── Data shown
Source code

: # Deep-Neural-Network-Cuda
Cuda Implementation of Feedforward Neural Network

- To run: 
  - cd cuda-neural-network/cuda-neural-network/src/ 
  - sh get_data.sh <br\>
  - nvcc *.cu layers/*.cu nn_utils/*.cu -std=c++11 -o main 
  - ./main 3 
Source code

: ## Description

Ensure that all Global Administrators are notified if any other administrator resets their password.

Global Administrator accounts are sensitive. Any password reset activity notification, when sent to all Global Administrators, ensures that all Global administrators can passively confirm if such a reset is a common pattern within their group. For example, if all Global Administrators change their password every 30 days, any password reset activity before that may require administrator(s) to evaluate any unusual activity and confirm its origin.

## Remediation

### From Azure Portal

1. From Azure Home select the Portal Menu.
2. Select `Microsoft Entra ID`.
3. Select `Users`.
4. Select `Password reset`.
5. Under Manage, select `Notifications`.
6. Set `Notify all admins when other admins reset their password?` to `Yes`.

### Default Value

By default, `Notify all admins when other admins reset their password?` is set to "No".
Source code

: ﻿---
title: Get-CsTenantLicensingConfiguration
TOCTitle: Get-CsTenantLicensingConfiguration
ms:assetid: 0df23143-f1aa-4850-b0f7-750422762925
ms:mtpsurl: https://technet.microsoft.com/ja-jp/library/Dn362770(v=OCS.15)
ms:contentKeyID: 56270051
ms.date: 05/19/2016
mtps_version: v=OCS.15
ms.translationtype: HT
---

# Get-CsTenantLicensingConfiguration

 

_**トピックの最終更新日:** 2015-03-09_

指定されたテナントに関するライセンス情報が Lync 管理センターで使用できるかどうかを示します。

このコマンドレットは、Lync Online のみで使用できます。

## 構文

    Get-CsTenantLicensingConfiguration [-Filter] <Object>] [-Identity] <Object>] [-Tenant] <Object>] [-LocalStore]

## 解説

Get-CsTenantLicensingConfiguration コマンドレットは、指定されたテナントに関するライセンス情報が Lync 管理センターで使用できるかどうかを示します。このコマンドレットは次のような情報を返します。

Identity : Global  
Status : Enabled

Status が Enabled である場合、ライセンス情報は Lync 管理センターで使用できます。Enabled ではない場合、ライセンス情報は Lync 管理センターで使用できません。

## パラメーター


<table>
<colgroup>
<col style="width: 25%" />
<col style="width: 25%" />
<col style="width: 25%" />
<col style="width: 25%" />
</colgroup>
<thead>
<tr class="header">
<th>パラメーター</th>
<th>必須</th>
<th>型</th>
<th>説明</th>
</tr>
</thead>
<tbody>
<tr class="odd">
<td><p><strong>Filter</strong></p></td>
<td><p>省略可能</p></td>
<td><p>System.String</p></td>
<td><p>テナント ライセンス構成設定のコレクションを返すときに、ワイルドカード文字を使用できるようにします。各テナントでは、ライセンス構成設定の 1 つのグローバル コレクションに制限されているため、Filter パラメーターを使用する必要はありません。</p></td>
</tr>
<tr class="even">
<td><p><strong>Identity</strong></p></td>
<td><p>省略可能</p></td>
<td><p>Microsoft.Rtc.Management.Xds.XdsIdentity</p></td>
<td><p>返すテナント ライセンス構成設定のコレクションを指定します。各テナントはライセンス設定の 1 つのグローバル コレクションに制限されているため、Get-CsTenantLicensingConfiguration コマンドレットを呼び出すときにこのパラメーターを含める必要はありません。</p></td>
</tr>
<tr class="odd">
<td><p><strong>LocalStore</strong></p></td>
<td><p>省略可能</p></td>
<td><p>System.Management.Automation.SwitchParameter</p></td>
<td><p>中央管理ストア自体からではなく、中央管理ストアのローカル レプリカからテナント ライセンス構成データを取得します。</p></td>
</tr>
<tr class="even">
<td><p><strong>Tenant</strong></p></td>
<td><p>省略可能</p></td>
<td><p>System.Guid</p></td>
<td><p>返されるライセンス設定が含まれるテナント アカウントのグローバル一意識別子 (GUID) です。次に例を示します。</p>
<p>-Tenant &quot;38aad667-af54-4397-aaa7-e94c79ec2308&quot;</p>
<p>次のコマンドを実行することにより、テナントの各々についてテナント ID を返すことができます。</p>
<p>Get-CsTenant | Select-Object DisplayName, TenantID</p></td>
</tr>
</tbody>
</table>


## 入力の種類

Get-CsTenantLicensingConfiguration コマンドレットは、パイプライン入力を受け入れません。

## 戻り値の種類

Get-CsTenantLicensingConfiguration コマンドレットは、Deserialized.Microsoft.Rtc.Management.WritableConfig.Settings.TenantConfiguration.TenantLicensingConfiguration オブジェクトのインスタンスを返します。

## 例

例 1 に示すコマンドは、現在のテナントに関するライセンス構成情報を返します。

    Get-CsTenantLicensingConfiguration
────
* [Exercise instructions]
The entries above are to be transcribed in full and without error.

* [Your response]
Source code

: # Deep-Neural-Network-Cuda
Cuda Implementation of Feedforward Neural Network

- To run: 
  - cd cuda-neural-network/cuda-neural-network/src/ 
  - sh get_data.sh <br\>
  - nvcc *.cu layers/*.cu nn_utils/*.cu -std=c++11 -o main 
  - ./main 3 
Source code

: ## Description

Ensure that all Global Administrators are notified if any other administrator resets their password.

Global Administrator accounts are sensitive. Any password reset activity notification, when sent to all Global Administrators, ensures that all Global administrators can passively confirm if such a reset is a common pattern within their group. For example, if all Global Administrators change their password every 30 days, any password reset activity before that may require administrator(s) to evaluate any unusual activity and confirm its origin.

## Remediation

### From Azure Portal

1. From Azure Home select the Portal Menu.
2. Select `Microsoft Entra ID`.
3. Select `Users`.
4. Select `Password reset`.
5. Under Manage, select `Notifications`.
6. Set `Notify all admins when other admins reset their password?` to `Yes`.

### Default Value

By default, `Notify all admins when other admins reset their password?` is set to "No".
Source code

: ﻿---
title: Get-CsTenantLicensingConfiguration
TOCTitle: Get-CsTenantLicensingConfiguration
ms:assetid: 0df23143-f1aa-4850-b0f7-750422762925
ms:mtpsurl: https://technet.microsoft.com/ja-jp/library/Dn362770(v=OCS.15)
ms:contentKeyID: 56270051
ms.date: 05/19/2016
mtps_version: v=OCS.15
ms.translationtype: HT
---

# Get-CsTenantLicensingConfiguration

 

_**トピックの最終更新日:** 2015-03-09_

指定されたテナントに関するライセンス情報が Lync 管理センターで使用できるかどうかを示します。

このコマンドレットは、Lync Online のみで使用できます。

## 構文

    Get-CsTenantLicensingConfiguration [-Filter] <Object>] [-Identity] <Object>] [-Tenant] <Object>] [-LocalStore]

## 解説

Get-CsTenantLicensingConfiguration コマンドレットは、指定されたテナントに関するライセンス情報が Lync 管理センターで使用できるかどうかを示します。このコマンドレットは次のような情報を返します。

Identity : Global  
Status : Enabled

Status が Enabled である場合、ライセンス情報は Lync 管理センターで使用できます。Enabled ではない場合、ライセンス情報は Lync 管理センターで使用できません。

## パラメーター


<table>
<colgroup>
<col style="width: 25%" />
<col style="width: 25%" />
<col style="width: 25%" />
<col style="width: 25%" />
</colgroup>
<thead>
<tr class="header">
<th>パラメーター</th>
<th>必須</th>
<th>型</th>
<th>説明</th>
</tr>
</thead>
<tbody>
<tr class="odd">
<td><p><strong>Filter</strong></p></td>
<td><p>省略可能</p></td>
<td><p>System.String</p></td>
<td><p>テナント ライセンス構成設定のコレクションを返すときに、ワイルドカード文字を使用できるようにします。各テナントでは、ライセンス構成設定の 1 つのグローバル コレクションに制限されているため、Filter パラメーターを使用する必要はありません。</p></td>
</tr>
<tr class="even">
<td><p><strong>Identity</strong></p></td>
<td><p>省略可能</p></td>
<td><p>Microsoft.Rtc.Management.Xds.XdsIdentity</p></td>
<td><p>返すテナント ライセンス構成設定のコレクションを指定します。各テナントはライセンス設定の 1 つのグローバル コレクションに制限されているため、Get-CsTenantLicensingConfiguration コマンドレットを呼び出すときにこのパラメーターを含める必要はありません。</p></td>
</tr>
<tr class="odd">
<td><p><strong>LocalStore</strong></p></td>
<td><p>省略可能</p></td>
<td><p>System.Management.Automation.SwitchParameter</p></td>
<td><p>中央管理ストア自体からではなく、中央管理ストアのローカル レプリカからテナント ライセンス構成データを取得します。</p></td>
</tr>
<tr class="even">
<td><p><strong>Tenant</strong></p></td>
<td><p>省略可能</p></td>
<td><p>System.Guid</p></td>
<td><p>返されるライセンス設定が含まれるテナント アカウントのグローバル一意識別子 (GUID) です。次に例を示します。</p>
<p>-Tenant &quot;38aad667-af54-4397-aaa7-e94c79ec2308&quot;</p>
<p>次のコマンドを実行することにより、テナントの各々についてテナント ID を返すことができます。</p>
<p>Get-CsTenant | Select-Object DisplayName, TenantID</p></td>
</tr>
</tbody>
</table>


## 入力の種類

Get-CsTenantLicensingConfiguration コマンドレットは、パイプライン入力を受け入れません。

## 戻り値の種類

Get-CsTenantLicensingConfiguration コマンドレットは、Deserialized.Microsoft.Rtc.Management.WritableConfig.Settings.TenantConfiguration.TenantLicensingConfiguration オブジェクトのインスタンスを返します。

## 例

例 1 に示すコマンドは、現在のテナントに関するライセンス構成情報を返します。

    Get-CsTenantLicensingConfiguration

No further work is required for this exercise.